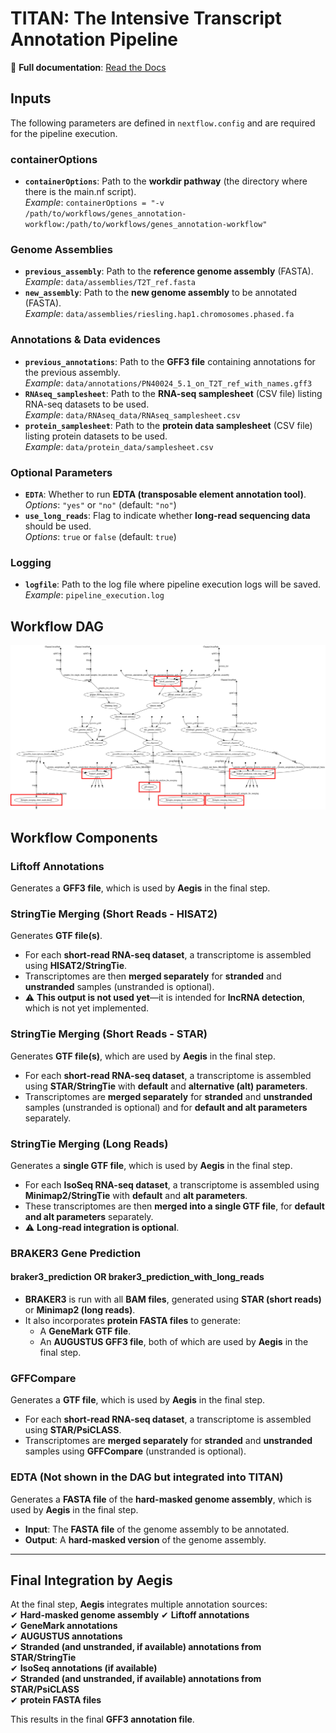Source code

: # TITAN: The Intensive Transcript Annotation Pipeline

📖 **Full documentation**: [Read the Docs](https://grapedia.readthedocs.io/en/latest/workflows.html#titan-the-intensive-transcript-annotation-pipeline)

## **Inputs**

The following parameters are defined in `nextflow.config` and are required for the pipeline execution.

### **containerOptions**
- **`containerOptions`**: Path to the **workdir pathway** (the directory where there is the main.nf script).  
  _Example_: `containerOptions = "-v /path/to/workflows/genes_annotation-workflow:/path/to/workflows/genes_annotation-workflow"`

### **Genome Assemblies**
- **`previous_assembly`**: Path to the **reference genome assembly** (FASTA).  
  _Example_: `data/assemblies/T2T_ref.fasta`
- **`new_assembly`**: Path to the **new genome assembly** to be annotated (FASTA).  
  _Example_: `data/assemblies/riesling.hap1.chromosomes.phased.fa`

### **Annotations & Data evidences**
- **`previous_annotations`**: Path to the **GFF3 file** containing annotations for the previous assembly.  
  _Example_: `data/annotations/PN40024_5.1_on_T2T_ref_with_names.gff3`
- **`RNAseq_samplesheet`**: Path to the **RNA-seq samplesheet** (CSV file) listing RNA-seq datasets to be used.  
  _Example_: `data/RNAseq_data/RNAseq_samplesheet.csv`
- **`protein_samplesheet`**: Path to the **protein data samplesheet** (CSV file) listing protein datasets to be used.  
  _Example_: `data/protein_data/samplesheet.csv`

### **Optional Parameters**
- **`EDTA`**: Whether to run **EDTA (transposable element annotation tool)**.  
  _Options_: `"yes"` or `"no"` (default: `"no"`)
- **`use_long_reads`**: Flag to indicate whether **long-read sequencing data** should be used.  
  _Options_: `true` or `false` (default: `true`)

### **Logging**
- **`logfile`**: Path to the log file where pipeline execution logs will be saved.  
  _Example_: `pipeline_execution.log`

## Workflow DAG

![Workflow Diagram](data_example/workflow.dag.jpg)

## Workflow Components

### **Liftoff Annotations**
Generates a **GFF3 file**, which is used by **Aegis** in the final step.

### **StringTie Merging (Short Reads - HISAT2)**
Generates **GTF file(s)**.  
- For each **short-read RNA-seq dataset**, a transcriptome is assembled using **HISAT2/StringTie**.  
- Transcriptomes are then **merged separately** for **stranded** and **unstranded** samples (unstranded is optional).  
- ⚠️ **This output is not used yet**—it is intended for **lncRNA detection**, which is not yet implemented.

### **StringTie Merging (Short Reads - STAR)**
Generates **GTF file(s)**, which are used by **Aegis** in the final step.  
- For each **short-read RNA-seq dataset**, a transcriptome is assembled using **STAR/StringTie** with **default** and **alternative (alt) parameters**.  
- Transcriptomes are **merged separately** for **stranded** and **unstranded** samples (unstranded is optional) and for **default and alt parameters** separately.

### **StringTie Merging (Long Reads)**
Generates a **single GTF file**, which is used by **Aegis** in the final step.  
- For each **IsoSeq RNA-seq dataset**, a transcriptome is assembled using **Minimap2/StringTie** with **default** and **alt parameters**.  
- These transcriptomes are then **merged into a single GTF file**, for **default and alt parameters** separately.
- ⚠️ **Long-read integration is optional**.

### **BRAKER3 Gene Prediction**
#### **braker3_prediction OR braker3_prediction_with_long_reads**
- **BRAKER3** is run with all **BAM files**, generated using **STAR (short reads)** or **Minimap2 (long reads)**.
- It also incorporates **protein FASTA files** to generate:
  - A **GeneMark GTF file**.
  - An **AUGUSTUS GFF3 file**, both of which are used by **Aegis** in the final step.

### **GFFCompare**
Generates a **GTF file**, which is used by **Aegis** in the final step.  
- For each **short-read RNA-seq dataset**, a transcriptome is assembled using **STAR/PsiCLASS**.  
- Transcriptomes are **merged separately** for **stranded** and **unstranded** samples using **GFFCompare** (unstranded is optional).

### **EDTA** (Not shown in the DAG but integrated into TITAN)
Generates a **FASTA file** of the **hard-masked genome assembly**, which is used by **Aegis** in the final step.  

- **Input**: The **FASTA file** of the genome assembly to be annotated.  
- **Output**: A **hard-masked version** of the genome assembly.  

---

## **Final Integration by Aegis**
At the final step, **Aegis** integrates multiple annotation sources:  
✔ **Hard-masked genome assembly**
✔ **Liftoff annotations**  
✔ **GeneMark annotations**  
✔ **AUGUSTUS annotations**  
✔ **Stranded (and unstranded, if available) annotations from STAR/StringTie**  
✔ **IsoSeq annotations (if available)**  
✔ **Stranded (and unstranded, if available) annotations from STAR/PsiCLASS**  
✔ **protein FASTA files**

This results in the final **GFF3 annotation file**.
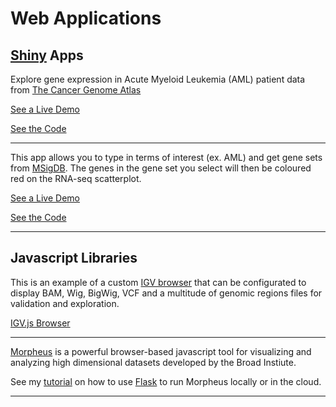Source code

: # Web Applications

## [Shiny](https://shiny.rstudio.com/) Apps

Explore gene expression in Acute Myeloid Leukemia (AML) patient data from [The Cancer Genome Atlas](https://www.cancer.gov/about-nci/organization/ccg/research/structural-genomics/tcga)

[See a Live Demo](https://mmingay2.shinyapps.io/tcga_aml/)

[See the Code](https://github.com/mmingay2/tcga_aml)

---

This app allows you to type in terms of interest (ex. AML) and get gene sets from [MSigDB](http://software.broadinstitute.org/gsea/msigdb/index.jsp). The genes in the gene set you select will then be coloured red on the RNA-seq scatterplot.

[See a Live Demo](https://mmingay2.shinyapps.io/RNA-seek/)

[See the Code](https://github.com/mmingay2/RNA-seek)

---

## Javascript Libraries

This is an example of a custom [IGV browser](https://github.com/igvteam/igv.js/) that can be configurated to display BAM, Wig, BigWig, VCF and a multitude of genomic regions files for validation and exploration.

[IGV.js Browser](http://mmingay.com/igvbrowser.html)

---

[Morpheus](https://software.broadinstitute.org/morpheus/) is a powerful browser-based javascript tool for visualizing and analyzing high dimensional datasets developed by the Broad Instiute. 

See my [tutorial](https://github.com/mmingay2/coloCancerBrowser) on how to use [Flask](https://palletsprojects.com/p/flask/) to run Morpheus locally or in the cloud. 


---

(REQUIRED WORK)
Begin at the top of the material above and output each line exactly, stopping after the line that holds "### **Genome Assemblies**". Leave out pictures.

(RESPONSE BELOW)
Source code

: # TITAN: The Intensive Transcript Annotation Pipeline

📖 **Full documentation**: [Read the Docs](https://grapedia.readthedocs.io/en/latest/workflows.html#titan-the-intensive-transcript-annotation-pipeline)

## **Inputs**

The following parameters are defined in `nextflow.config` and are required for the pipeline execution.

### **containerOptions**
- **`containerOptions`**: Path to the **workdir pathway** (the directory where there is the main.nf script).  
  _Example_: `containerOptions = "-v /path/to/workflows/genes_annotation-workflow:/path/to/workflows/genes_annotation-workflow"`

### **Genome Assemblies**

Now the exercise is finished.